The differences in auto manufacturers' warranties should be considered when you are buying a new vehicle. And it can get complicated. • The basic "bumper-to-bumper" warranty is typically three years or 36,000 miles, whichever comes first. It isn't quite "bumper-to-bumper" — those items that wear, such as tires, belts and batteries, may not be covered by the auto manufacturer but usually are by their own manufacturer with some sort of guarantee. Some companies go longer than three years and 36,000 miles.
There also is a powertrain warranty — most are five years or 60,000 miles, but many manufacturers go longer — and a corrosion warranty.
Exceptionally good warranties have been offered almost as a sales item, for a limited time, and although the manufacturer may discontinue that warranty program on future models, if you bought one when that warranty was in effect, it can't be taken away from you.
That said, there is fine print: Hyundai, which prides itself on offering "America's Best Warranty" (its term), does indeed cover "nearly every new vehicle component" for five years or 60,000 miles, but the sound-system warranty is for three years and paint is for three years.

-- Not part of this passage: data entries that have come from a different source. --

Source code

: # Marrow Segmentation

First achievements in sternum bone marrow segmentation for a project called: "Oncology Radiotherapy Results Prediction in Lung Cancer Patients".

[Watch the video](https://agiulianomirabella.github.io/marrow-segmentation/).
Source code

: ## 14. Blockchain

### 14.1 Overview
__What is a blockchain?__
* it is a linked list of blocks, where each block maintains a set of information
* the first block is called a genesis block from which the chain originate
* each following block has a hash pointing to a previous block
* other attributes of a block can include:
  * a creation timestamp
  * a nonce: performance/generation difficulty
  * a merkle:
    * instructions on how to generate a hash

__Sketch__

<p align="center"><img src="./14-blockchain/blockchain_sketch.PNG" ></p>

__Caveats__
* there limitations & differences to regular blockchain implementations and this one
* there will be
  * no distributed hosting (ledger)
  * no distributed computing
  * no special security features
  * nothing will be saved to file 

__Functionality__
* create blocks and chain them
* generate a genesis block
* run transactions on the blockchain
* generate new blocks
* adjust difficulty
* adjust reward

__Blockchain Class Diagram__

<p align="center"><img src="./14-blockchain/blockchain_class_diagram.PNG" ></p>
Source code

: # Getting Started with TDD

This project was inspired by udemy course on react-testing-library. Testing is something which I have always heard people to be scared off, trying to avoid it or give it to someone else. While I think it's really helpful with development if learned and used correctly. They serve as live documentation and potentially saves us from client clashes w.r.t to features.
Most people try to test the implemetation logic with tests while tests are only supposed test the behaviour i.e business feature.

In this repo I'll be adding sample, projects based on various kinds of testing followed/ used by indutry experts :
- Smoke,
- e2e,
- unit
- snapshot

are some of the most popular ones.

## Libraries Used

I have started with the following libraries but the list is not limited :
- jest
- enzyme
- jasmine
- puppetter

And, of course, no warranty covers "acts of God," such as flooding or hail damage. More in a gray area are exclusions from "improper maintenance" — check your owner's manual for service procedures, because straying from them can void a warranty, as can the addition of unapproved performance parts. For details, check the Web sites of manufacturers. Be aware, too, that some dealers offer their own added warranties, with, say, free oil changes for life or free tires for life. Get that in writing, and find out whether the warranty is underwritten by an insurance company — if it is, and your dealer goes under, it may be good at another dealer.